It makes sense to divide libraries into two "types": common and platform-specific. The diagram below illustrates connections between the libraries:

Library dependencies

Please note that this diagram does not show all libraries and dependencies in the compiler. The common part(dark rectangles) contains only open code reused across multiple platforms. It consists of:

dialects: const, core, net and config which are completely common and widely used in the compiler;
core – data structures required by compiler;
utils – helpers to work with core data structures;
profiling_utils – contains several model profiling infrastructure components within ::vpux::profiling namespace;
etc.

The common part can also be split into components where the core piece is the dialect library. This scheme is used for the IE, VPU, VPUIP, VPURT, and ELF dialects:

[dialectName]_IR – dialect operations, attributes and types;
[dialectName]_transforms – passes to perform transformations over IR;
[dialectName]_interfaces – interfaces and base classes on which passes may depend;
[dialectName]_utils – helpers to work with dialect types.

The platform-specific part includes both open and closed code: constants (e.g., number of tiles, CMX memory size), passes, pipelines, interface implementations, and other device-specific details/utilities. There is one library for each IP generation.

Passes

Common passes

These are fully platform-agnostic passes. This means you will get the same result for any input IR regardless of the platform version. Such passes have to be placed in a common part. Please refer to primer_mlir to get more information.

Platform-specific passes

Hardware specific passes are designed to work on a particular platform. From the development perspective, the only difference is that it is necessary to use the appropriate folder.

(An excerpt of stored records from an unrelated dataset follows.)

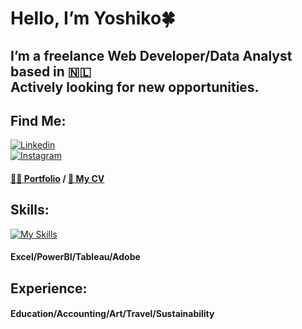 <h1>Hello, I’m Yoshiko🍀</h1>

<h2>I’m a freelance Web Developer/Data Analyst based in 🇳🇱<br>
Actively looking for new opportunities.</h2>

<h2>Find Me:</h2>
<p align="left">
<a href="https://www.linkedin.com/in/yoshiko-kikawa/?locale=en_US">
<img alt="Linkedin" src="https://camo.githubusercontent.com/22e01aa0ce4d20aeb6257aa12279b5328644d5ef8dfe4e17b90b219681eb267e/68747470733a2f2f696d672e736869656c64732e696f2f62616467652f2d4c696e6b6564696e2d3041363643323f7374796c653d666c61742d737175617265266c6f676f3d4c696e6b6564696e266c6f676f436f6c6f723d7768697465" data-canonical-src="https://img.shields.io/badge/-Linkedin-0A66C2?style=flat-square&amp;logo=Linkedin&amp;logoColor=white" style="max-width: 100%;"></a><br />
<a href="https://instagram.com/yoshikonome/" rel="nofollow"><img alt="Instagram" src="https://camo.githubusercontent.com/b6eb95fd090e0cd8288a13c511a0e6d724f320d2d00bb76a167b6136fecb64a1/68747470733a2f2f696d672e736869656c64732e696f2f62616467652f2d496e7374616772616d2d4534343035463f7374796c653d666c61742d737175617265266c6f676f3d496e7374616772616d266c6f676f436f6c6f723d7768697465" data-canonical-src="https://img.shields.io/badge/-Instagram-E4405F?style=flat-square&amp;logo=Instagram&amp;logoColor=white" style="max-width: 100%;"></a>
 </p>     
<h4><a href="https://www.yoshikok.org/">🙎‍♀️ Portfolio</a> / <a href="https://www.yoshikok.org/_files/ugd/bd8bbb_2324b79f1b2b44d0ba934ec26646e36d.pdf">📄 My CV</a><br />
</h4>


<h2>Skills:</h2>

[![My Skills](https://skills.thijs.gg/icons?i=js,react,html,css,py,flask,git,mysql)](https://skills.thijs.gg)
<h4>Excel/PowerBI/Tableau/Adobe</h4>

<h2>Experience:</h2>
<h4>Education/Accounting/Art/Travel/Sustainability</h4>


<!--
**songlinesGOGO/songlinesGOGO** is a ✨ _special_ ✨ repository because its `README.md` (this file) appears on your GitHub profile.

Here are some ideas to get you started:

- 🔭 I’m currently working on ...
- 🌱 I’m currently learning ...
- 👯 I’m looking to collaborate on ...
- 🤔 I’m looking for help with ...
- 💬 Ask me about ...
- 📫 How to reach me: ...
- 😄 Pronouns: ...
- ⚡ Fun fact: ...
-->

You are allowed to reuse passes from an older IP generation for a newer one if the required feature is a strict superset:

// 50XX
void vpux::buildDefaultHWModePipeline(mlir::OpPassManager& pm, const DefaultHWOptions50XX& options, Logger log) {
    // ...
    // Use pass from previous version here
    pm.addPass(IE::arch40xx::createHwSpecific1Pass(log));
    IE::buildName1Pipeline(pm, log);
    // ...
}

Platform-specific passes must also be registered in vpux-opt for validation purposes. In order to do this private platform should implement IPassesRegistry interface:

Then registerPasses method of the appropriate implementation will be called:

const auto passesRegistry = vpux::createPassesRegistry(archKind);
passesRegistry->registerPasses();

"Mixed" passes

Mixed passes share a common core algorithm but utilise platform-specific information to make decisions. Simply put, the same input IR produces different results across platforms.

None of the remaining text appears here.